ACTIVITY
From the records below, determine the number of lines containing "textsc". Output that number alone.
[[ EXTRACTED MATERIAL, beginning ]]
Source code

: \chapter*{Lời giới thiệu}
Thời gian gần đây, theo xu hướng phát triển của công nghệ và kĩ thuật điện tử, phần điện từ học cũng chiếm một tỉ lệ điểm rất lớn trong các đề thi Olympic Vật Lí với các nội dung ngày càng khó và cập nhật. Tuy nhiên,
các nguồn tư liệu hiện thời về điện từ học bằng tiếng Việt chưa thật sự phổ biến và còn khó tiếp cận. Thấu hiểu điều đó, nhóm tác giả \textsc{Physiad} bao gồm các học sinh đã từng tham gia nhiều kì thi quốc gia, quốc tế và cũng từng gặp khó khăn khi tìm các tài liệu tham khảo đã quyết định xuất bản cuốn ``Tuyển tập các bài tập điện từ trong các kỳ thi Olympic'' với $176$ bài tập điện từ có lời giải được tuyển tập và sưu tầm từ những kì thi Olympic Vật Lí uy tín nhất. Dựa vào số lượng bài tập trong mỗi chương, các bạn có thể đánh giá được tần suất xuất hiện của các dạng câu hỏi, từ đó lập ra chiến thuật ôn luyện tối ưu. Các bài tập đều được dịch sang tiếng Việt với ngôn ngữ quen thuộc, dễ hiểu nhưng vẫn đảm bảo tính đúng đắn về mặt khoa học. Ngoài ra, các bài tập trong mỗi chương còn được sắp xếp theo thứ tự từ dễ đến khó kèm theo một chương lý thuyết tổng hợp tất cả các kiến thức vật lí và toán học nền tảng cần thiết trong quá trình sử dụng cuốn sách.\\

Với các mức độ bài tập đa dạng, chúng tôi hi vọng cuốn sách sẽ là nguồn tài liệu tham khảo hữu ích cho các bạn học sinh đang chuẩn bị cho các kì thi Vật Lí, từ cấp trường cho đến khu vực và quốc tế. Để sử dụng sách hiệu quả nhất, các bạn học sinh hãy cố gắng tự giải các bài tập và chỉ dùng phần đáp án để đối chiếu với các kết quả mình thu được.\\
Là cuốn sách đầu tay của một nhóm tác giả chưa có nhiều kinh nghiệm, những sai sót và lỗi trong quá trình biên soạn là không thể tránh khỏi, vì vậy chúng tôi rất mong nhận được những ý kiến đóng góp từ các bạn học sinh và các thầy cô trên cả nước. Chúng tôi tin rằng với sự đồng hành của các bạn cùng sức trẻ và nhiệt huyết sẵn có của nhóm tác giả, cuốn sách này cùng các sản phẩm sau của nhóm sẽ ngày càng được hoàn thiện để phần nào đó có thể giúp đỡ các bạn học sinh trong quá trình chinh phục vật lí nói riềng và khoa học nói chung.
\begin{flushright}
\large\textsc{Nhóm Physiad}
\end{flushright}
[[ EXTRACTED MATERIAL, end ]]
SOLUTION TO THE PROBLEM
2